Ce que nous annoncions s’est produit : des attaques sur des hôpitaux, des écoles, des services publics, des ministères, des mairies, des entreprises, et ainsi de suite. Dans le domaine cyber également, nous avons des propositions : développer un cloud souverain pour éviter de dépendre des solutions étrangères et notamment états-uniennes ; renforcer l’Agence nationale de la sécurité des systèmes d’information (Anssi) et son réseau régional ; créer une filière cyber pour former les ingénieurs et techniciens, femmes et hommes, dont nous avons besoin. Voilà donc des domaines essentiels de l’ingérence étrangère en France que votre texte n’aborde pas.Vous prétendez lutter contre les ingérences étrangères mais vous ne les définissez même pas. Votre proposition de loi est donc totalement floue, donc inefficace et surtout dangereuse pour les libertés publiques et individuelles. La mécanique […]
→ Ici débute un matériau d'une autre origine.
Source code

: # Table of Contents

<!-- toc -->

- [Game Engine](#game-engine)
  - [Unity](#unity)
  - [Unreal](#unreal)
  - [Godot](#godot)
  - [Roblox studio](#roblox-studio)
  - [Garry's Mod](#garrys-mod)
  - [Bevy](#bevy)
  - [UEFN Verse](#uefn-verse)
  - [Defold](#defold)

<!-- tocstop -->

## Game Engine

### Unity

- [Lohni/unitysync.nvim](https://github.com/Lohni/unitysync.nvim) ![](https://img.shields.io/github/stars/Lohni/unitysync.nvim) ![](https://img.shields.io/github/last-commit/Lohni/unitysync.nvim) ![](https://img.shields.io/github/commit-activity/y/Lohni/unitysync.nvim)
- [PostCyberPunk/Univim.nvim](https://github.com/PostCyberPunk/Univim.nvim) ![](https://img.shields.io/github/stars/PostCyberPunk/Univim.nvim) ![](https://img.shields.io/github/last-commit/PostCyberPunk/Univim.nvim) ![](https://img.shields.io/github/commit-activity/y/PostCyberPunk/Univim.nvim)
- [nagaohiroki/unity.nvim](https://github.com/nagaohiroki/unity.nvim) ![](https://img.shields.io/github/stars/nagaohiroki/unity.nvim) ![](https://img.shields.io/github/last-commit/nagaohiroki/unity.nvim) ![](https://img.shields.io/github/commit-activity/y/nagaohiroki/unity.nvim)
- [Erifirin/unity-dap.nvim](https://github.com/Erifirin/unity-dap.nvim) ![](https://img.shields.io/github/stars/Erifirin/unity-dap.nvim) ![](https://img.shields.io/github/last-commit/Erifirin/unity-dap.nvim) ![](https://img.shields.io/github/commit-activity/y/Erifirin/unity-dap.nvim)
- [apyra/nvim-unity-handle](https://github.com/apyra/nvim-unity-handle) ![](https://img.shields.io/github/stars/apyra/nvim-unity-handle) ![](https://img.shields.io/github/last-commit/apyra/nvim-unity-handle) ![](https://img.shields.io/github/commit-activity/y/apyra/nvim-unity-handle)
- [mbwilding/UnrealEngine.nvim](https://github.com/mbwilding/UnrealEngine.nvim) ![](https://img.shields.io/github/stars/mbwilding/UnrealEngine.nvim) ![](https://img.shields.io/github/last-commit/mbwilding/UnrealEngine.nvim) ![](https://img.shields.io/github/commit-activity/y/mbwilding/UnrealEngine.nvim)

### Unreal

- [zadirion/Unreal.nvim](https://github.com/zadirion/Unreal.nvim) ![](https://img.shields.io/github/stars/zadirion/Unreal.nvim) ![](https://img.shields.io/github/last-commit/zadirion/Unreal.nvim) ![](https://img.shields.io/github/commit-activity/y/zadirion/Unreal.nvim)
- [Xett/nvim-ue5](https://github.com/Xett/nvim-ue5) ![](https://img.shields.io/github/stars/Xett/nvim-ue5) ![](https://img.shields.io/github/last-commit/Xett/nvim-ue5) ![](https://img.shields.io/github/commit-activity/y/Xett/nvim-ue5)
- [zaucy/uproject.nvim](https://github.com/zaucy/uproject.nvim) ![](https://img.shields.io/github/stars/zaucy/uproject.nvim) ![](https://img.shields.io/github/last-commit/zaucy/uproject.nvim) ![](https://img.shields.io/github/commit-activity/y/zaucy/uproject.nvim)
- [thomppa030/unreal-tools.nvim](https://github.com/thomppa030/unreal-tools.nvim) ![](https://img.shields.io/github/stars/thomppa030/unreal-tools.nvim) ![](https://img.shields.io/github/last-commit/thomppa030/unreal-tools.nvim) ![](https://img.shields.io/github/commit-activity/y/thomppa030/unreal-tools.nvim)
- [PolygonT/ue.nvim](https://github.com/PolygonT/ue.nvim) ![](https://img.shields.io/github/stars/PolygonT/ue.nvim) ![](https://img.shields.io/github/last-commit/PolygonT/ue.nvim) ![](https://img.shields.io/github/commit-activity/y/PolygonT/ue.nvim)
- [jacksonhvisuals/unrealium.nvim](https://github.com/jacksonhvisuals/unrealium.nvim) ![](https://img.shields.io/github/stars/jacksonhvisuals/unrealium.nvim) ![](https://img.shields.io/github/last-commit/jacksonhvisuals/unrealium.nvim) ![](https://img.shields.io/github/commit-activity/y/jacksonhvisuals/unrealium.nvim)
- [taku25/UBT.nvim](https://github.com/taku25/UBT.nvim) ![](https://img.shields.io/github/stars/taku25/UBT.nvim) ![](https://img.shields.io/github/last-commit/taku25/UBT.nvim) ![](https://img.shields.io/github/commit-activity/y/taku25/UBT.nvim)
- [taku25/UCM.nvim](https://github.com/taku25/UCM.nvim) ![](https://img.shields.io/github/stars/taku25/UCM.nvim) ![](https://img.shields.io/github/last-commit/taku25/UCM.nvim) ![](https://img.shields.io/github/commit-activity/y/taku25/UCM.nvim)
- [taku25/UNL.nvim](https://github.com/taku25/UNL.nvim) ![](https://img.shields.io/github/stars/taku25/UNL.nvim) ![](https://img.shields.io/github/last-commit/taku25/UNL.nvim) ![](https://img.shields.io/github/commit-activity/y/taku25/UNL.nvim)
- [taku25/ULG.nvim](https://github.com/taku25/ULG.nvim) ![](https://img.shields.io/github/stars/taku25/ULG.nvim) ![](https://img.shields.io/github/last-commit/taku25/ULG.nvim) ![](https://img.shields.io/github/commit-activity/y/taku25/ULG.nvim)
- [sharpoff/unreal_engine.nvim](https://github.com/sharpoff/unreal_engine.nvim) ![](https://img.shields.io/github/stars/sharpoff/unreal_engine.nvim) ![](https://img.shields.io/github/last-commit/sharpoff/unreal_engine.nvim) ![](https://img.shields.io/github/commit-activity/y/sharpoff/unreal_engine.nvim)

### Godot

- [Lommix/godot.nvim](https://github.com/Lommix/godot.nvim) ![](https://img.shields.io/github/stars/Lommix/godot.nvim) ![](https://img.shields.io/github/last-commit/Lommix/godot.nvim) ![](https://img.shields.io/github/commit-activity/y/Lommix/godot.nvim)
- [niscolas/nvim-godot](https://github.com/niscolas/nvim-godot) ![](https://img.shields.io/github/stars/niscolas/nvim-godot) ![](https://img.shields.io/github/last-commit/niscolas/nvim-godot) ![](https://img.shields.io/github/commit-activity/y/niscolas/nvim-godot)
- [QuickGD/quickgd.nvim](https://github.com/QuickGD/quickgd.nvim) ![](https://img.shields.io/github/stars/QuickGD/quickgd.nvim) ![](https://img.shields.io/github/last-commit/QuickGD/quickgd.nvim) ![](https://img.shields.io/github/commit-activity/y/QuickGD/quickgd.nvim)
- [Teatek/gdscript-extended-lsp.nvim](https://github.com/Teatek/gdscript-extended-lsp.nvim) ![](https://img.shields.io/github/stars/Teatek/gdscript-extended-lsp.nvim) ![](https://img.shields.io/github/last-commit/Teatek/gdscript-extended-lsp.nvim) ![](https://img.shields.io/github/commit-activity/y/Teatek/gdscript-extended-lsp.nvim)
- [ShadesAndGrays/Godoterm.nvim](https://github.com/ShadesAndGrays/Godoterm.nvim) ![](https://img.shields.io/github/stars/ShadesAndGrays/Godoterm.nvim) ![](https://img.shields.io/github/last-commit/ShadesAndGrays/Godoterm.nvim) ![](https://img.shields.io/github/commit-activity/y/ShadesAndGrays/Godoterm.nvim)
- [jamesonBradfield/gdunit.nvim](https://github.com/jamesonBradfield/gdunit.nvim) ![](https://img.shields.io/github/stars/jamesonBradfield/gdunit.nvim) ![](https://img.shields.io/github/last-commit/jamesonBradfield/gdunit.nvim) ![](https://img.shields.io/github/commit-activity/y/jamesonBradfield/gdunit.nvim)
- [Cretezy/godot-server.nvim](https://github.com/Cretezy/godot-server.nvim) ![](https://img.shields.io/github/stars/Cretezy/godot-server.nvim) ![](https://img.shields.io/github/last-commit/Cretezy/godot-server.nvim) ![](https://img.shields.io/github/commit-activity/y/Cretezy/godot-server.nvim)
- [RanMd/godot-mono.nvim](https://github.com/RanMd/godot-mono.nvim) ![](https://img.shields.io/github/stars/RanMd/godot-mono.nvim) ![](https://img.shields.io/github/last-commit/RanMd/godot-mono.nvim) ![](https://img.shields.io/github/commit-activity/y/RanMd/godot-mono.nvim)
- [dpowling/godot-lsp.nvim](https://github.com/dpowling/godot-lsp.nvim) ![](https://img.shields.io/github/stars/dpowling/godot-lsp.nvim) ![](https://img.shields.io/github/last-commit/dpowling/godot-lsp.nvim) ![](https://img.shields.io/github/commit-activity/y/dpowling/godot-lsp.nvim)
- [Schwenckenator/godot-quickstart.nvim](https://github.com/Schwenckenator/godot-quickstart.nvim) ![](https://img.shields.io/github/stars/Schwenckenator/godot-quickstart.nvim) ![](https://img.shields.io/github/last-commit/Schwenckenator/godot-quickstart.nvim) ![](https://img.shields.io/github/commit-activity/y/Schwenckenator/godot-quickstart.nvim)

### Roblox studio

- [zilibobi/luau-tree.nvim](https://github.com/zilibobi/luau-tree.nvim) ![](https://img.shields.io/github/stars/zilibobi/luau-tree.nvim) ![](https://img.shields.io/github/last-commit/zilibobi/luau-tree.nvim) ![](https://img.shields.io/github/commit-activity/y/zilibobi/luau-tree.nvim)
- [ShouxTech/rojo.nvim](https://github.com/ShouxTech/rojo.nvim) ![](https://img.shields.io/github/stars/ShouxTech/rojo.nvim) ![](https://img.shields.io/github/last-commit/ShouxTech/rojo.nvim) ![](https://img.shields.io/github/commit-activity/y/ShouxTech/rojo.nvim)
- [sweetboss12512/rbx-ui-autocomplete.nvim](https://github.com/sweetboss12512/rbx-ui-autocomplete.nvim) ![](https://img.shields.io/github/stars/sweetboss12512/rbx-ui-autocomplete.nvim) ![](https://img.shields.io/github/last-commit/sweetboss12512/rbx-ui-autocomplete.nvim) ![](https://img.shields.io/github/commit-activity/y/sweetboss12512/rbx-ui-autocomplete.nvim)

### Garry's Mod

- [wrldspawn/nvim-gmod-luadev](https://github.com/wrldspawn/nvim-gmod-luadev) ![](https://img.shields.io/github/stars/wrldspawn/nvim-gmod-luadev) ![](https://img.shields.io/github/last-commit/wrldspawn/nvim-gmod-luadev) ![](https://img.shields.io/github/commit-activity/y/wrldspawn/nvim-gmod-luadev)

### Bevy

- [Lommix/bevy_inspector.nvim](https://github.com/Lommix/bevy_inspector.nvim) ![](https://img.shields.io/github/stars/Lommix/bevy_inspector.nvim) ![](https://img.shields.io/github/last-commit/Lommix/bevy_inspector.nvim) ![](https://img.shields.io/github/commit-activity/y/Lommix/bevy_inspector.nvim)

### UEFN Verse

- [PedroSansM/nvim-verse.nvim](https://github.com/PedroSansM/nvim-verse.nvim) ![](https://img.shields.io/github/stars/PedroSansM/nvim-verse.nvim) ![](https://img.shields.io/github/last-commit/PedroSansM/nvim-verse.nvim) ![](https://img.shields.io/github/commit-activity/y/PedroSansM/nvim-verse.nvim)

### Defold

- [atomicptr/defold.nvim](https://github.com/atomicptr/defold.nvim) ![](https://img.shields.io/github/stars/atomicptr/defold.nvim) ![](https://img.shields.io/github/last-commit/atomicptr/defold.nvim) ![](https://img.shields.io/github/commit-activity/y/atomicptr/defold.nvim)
Pas du tout, vous n’avez pas lu le texte !
Ainsi, les mesures exceptionnelles de lutte contre le terrorisme ont été immédiatement utilisées contre les mouvements écologistes, puis elles sont passées dans le droit commun et les libertés publiques ont régressé. Le développement de la technopolice, ces dix dernières années, n’a cessé de faire reculer les libertés publiques. À chaque fois, des objectifs louables étaient mis en avant. Généralisation des caméras de surveillance, utilisation de drones avec transmission de données en temps réel, usage de surveillance automatisée : les résultats prévus ne sont pas au rendez-vous. La perte de liberté et de droit à la vie privée, elle, est parfaitement avérée et définitive. Pour lutter contre les formes d’ingérence étrangère, nous avons besoin de cerveaux, pas de robots !
Il fallait voter les budgets !
La surveillance automatique brasse trop large mais ne pense pas. Au contraire, il faut renforcer les moyens de la police d’investigation afin de mener des enquêtes. Cela demande du temps et des personnes formées. Comme le disait M. Nicolas Lerner, alors directeur général de la sécurité intérieure : « Répondre aux enjeux techniques, ce n’est pas nécessairement répondre par la technique. Il y a différentes manières d’y répondre. J’insiste auprès de mes services sur l’importance du renseignement humain. » (Applaudissements sur les bancs du groupe LFI-NUPES.)
Il fallait voter pour augmenter les moyens des services de renseignement, nous l’avons fait !
Enfin, le calendrier pousse à nous interroger : pourquoi avoir prévu en 2021 un rapport visant à faire le bilan de l’application des techniques algorithmiques qui sera publié en juillet 2024 ? Soit ce rapport y sera favorable et sa publication vous donnerait des arguments plus convaincants que ceux d’aujourd’hui. Mais peut-être, et plus vraisemblablement, anticipez-vous que le bilan conclura à l’inefficacité de ces techniques. Comme vous l’avez dit vous-même, monsieur le président Houlié, elles ont été peu utilisées par les services de renseignement, et pourtant vous vous précipitez pour les élargir à d’autres domaines.Ce texte, de pur affichage, est donc prématuré et de circonstance. Vous instrumentalisez la question des ingérences étrangères pour des questions électorales, alors qu’il faudrait réellement lutter contre elles. Les autres aspects de votre proposition de loi, sans être […]
Il faudrait savoir !
Or, comme le disait Benjamin Franklin : « Un peuple prêt à sacrifier un peu de liberté pour un peu de sécurité ne mérite ni l’une ni l’autre et finit par perdre les deux. » Aussi, parce qu’il est inefficace et dangereux, nous appelons à rejeter ce texte. (Applaudissements sur les bancs du groupe LFI-NUPES.)
Sur la motion de rejet préalable, je suis saisie par le groupe Renaissance d’une demande de scrutin public. Le scrutin est annoncé dans l’enceinte de l’Assemblée nationale.La parole est à M. le rapporteur.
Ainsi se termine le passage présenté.